--- START ---
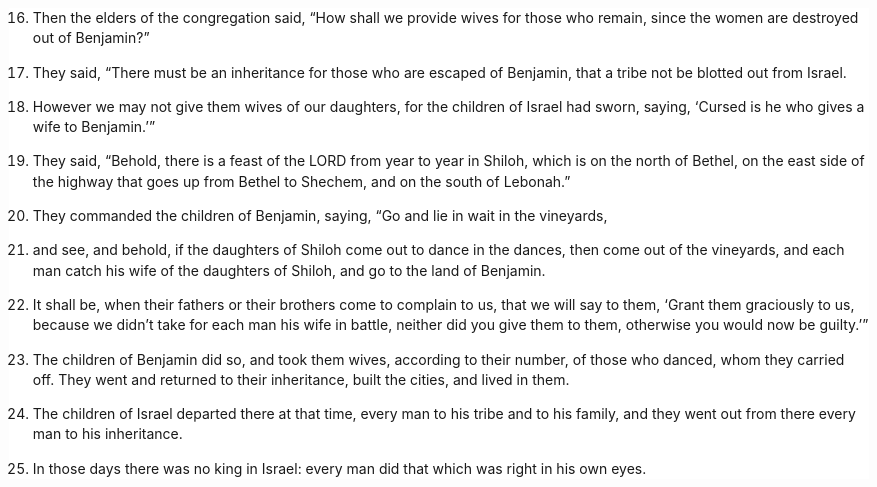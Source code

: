 16. Then the elders of the congregation said, “How shall we provide wives for those who remain, since the women are destroyed out of Benjamin?”

17. They said, “There must be an inheritance for those who are escaped of Benjamin, that a tribe not be blotted out from Israel.

18. However we may not give them wives of our daughters, for the children of Israel had sworn, saying, ‘Cursed is he who gives a wife to Benjamin.’”

19. They said, “Behold, there is a feast of the LORD from year to year in Shiloh, which is on the north of Bethel, on the east side of the highway that goes up from Bethel to Shechem, and on the south of Lebonah.”

20. They commanded the children of Benjamin, saying, “Go and lie in wait in the vineyards,

21. and see, and behold, if the daughters of Shiloh come out to dance in the dances, then come out of the vineyards, and each man catch his wife of the daughters of Shiloh, and go to the land of Benjamin.

22. It shall be, when their fathers or their brothers come to complain to us, that we will say to them, ‘Grant them graciously to us, because we didn’t take for each man his wife in battle, neither did you give them to them, otherwise you would now be guilty.’”  

23.   The children of Benjamin did so, and took them wives, according to their number, of those who danced, whom they carried off. They went and returned to their inheritance, built the cities, and lived in them.

24. The children of Israel departed there at that time, every man to his tribe and to his family, and they went out from there every man to his inheritance.

25. In those days there was no king in Israel: every man did that which was right in his own eyes.    
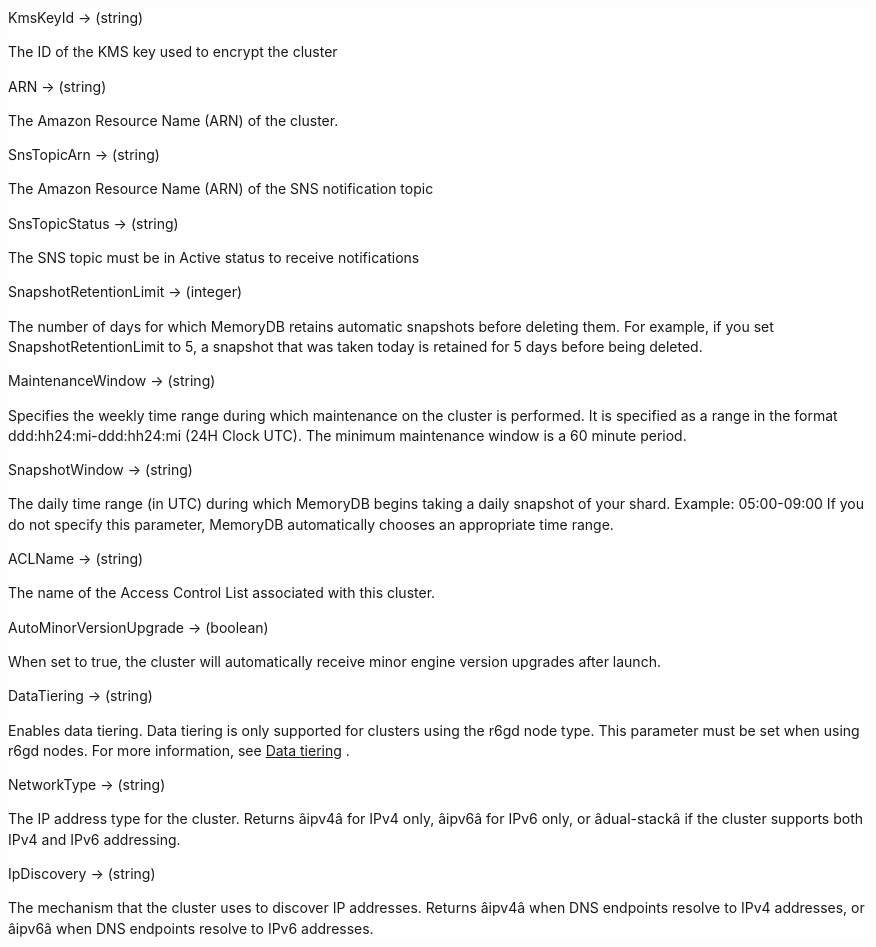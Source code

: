 KmsKeyId -> (string)

The ID of the KMS key used to encrypt the cluster

ARN -> (string)

The Amazon Resource Name (ARN) of the cluster.

SnsTopicArn -> (string)

The Amazon Resource Name (ARN) of the SNS notification topic

SnsTopicStatus -> (string)

The SNS topic must be in Active status to receive notifications

SnapshotRetentionLimit -> (integer)

The number of days for which MemoryDB retains automatic snapshots before deleting them. For example, if you set SnapshotRetentionLimit to 5, a snapshot that was taken today is retained for 5 days before being deleted.

MaintenanceWindow -> (string)

Specifies the weekly time range during which maintenance on the cluster is performed. It is specified as a range in the format ddd:hh24:mi-ddd:hh24:mi (24H Clock UTC). The minimum maintenance window is a 60 minute period.

SnapshotWindow -> (string)

The daily time range (in UTC) during which MemoryDB begins taking a daily snapshot of your shard. Example: 05:00-09:00 If you do not specify this parameter, MemoryDB automatically chooses an appropriate time range.

ACLName -> (string)

The name of the Access Control List associated with this cluster.

AutoMinorVersionUpgrade -> (boolean)

When set to true, the cluster will automatically receive minor engine version upgrades after launch.

DataTiering -> (string)

Enables data tiering. Data tiering is only supported for clusters using the r6gd node type. This parameter must be set when using r6gd nodes. For more information, see [Data tiering](https://docs.aws.amazon.com/memorydb/latest/devguide/data-tiering.html) .

NetworkType -> (string)

The IP address type for the cluster. Returns âipv4â for IPv4 only, âipv6â for IPv6 only, or âdual-stackâ if the cluster supports both IPv4 and IPv6 addressing.

IpDiscovery -> (string)

The mechanism that the cluster uses to discover IP addresses. Returns âipv4â when DNS endpoints resolve to IPv4 addresses, or âipv6â when DNS endpoints resolve to IPv6 addresses.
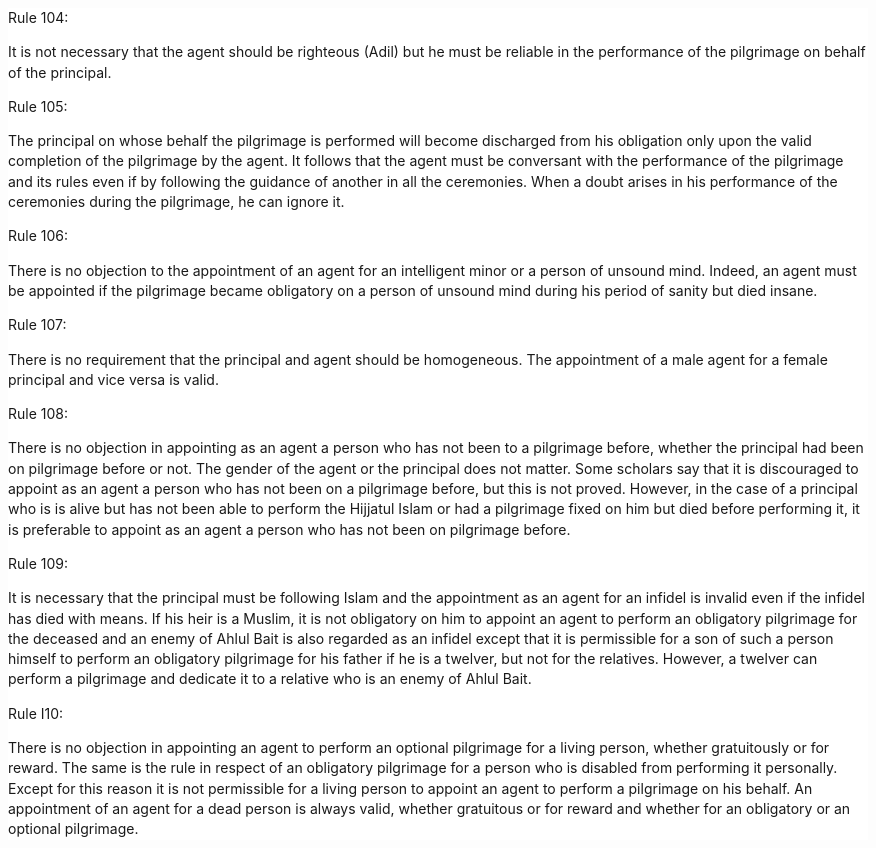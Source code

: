 Rule 104:

It is not necessary that the agent should be righteous (Adil) but he
must be reliable in the performance of the pilgrimage on behalf of the
principal.

Rule 105:

The principal on whose behalf the pilgrimage is performed will become
discharged from his obligation only upon the valid completion of the
pilgrimage by the agent. It follows that the agent must be conversant
with the performance of the pilgrimage and its rules even if by
following the guidance of another in all the ceremonies. When a doubt
arises in his performance of the ceremonies during the pilgrimage, he
can ignore it.

Rule 106:

There is no objection to the appointment of an agent for an intelligent
minor or a person of unsound mind. Indeed, an agent must be appointed if
the pilgrimage became obligatory on a person of unsound mind during his
period of sanity but died insane.

Rule 107:

There is no requirement that the principal and agent should be
homogeneous. The appointment of a male agent for a female principal and
vice versa is valid.

Rule 108:

There is no objection in appointing as an agent a person who has not
been to a pilgrimage before, whether the principal had been on
pilgrimage before or not. The gender of the agent or the principal does
not matter. Some scholars say that it is discouraged to appoint as an
agent a person who has not been on a pilgrimage before, but this is not
proved. However, in the case of a principal who is is alive but has not
been able to perform the Hijjatul Islam or had a pilgrimage fixed on him
but died before performing it, it is preferable to appoint as an agent a
person who has not been on pilgrimage before.

Rule 109:

It is necessary that the principal must be following Islam and the
appointment as an agent for an infidel is invalid even if the infidel
has died with means. If his heir is a Muslim, it is not obligatory on
him to appoint an agent to perform an obligatory pilgrimage for the
deceased and an enemy of Ahlul Bait is also regarded as an infidel
except that it is permissible for a son of such a person himself to
perform an obligatory pilgrimage for his father if he is a twelver, but
not for the relatives. However, a twelver can perform a pilgrimage and
dedicate it to a relative who is an enemy of Ahlul Bait.

Rule I10:

There is no objection in appointing an agent to perform an optional
pilgrimage for a living person, whether gratuitously or for reward. The
same is the rule in respect of an obligatory pilgrimage for a person who
is disabled from performing it personally. Except for this reason it is
not permissible for a living person to appoint an agent to perform a
pilgrimage on his behalf. An appointment of an agent for a dead person
is always valid, whether gratuitous or for reward and whether for an
obligatory or an optional pilgrimage.
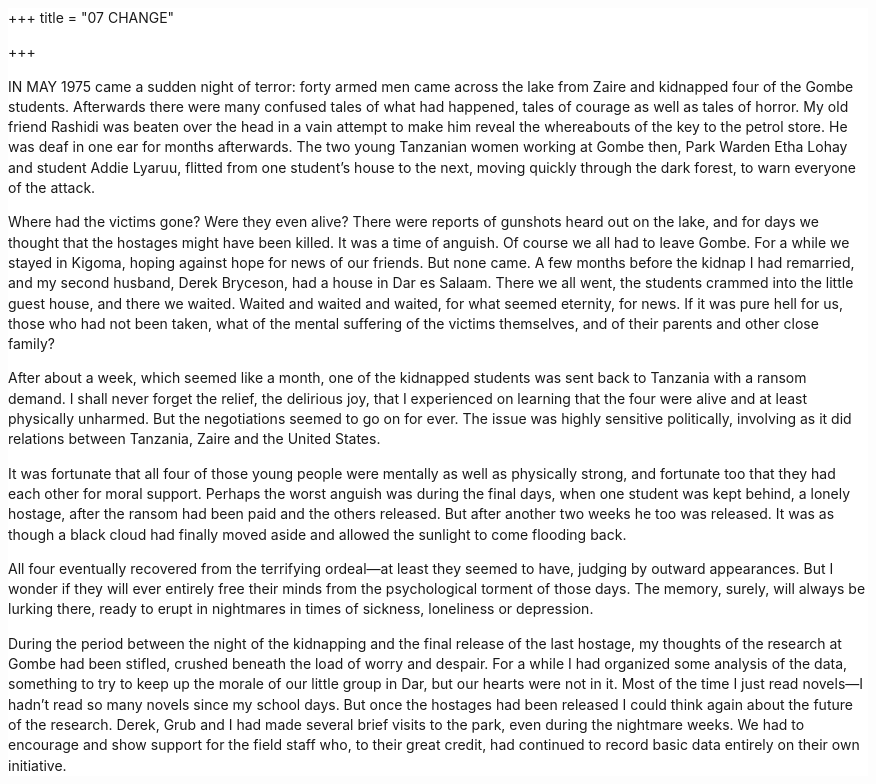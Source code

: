 +++
title = "07 CHANGE"

+++



  


  


  


  


IN MAY 1975 came a sudden night of terror: forty armed men came across the lake from Zaire and kidnapped four of the Gombe students. Afterwards there were many confused tales of what had happened, tales of courage as well as tales of horror. My old friend Rashidi was beaten over the head in a vain attempt to make him reveal the whereabouts of the key to the petrol store. He was deaf in one ear for months afterwards. The two young Tanzanian women working at Gombe then, Park Warden Etha Lohay and student Addie Lyaruu, flitted from one student’s house to the next, moving quickly through the dark forest, to warn everyone of the attack.

Where had the victims gone? Were they even alive? There were reports of gunshots heard out on the lake, and for days we thought that the hostages might have been killed. It was a time of anguish. Of course we all had to leave Gombe. For a while we stayed in Kigoma, hoping against hope for news of our friends. But none came. A few months before the kidnap I had remarried, and my second husband, Derek Bryceson, had a house in Dar es Salaam. There we all went, the students crammed into the little guest house, and there we waited. Waited and waited and waited, for what seemed eternity, for news. If it was pure hell for us, those who had not been taken, what of the mental suffering of the victims themselves, and of their parents and other close family?

After about a week, which seemed like a month, one of the kidnapped students was sent back to Tanzania with a ransom demand. I shall never forget the relief, the delirious joy, that I experienced on learning that the four were alive and at least physically unharmed. But the negotiations seemed to go on for ever. The issue was highly sensitive politically, involving as it did relations between Tanzania, Zaire and the United States.

It was fortunate that all four of those young people were mentally as well as physically strong, and fortunate too that they had each other for moral support. Perhaps the worst anguish was during the final days, when one student was kept behind, a lonely hostage, after the ransom had been paid and the others released. But after another two weeks he too was released. It was as though a black cloud had finally moved aside and allowed the sunlight to come flooding back.

All four eventually recovered from the terrifying ordeal—at least they seemed to have, judging by outward appearances. But I wonder if they will ever entirely free their minds from the psychological torment of those days. The memory, surely, will always be lurking there, ready to erupt in nightmares in times of sickness, loneliness or depression.

During the period between the night of the kidnapping and the final release of the last hostage, my thoughts of the research at Gombe had been stifled, crushed beneath the load of worry and despair. For a while I had organized some analysis of the data, something to try to keep up the morale of our little group in Dar, but our hearts were not in it. Most of the time I just read novels—I hadn’t read so many novels since my school days. But once the hostages had been released I could think again about the future of the research. Derek, Grub and I had made several brief visits to the park, even during the nightmare weeks. We had to encourage and show support for the field staff who, to their great credit, had continued to record basic data entirely on their own initiative.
--- END ---
**Exercise**
From the data above, reproduce word for word the lines running from the line with "The principal on" to the line with "There is no objection to", ends included.

**Output of the task**
The principal on whose behalf the pilgrimage is performed will become
discharged from his obligation only upon the valid completion of the
pilgrimage by the agent. It follows that the agent must be conversant
with the performance of the pilgrimage and its rules even if by
following the guidance of another in all the ceremonies. When a doubt
arises in his performance of the ceremonies during the pilgrimage, he
can ignore it.

Rule 106:

There is no objection to the appointment of an agent for an intelligent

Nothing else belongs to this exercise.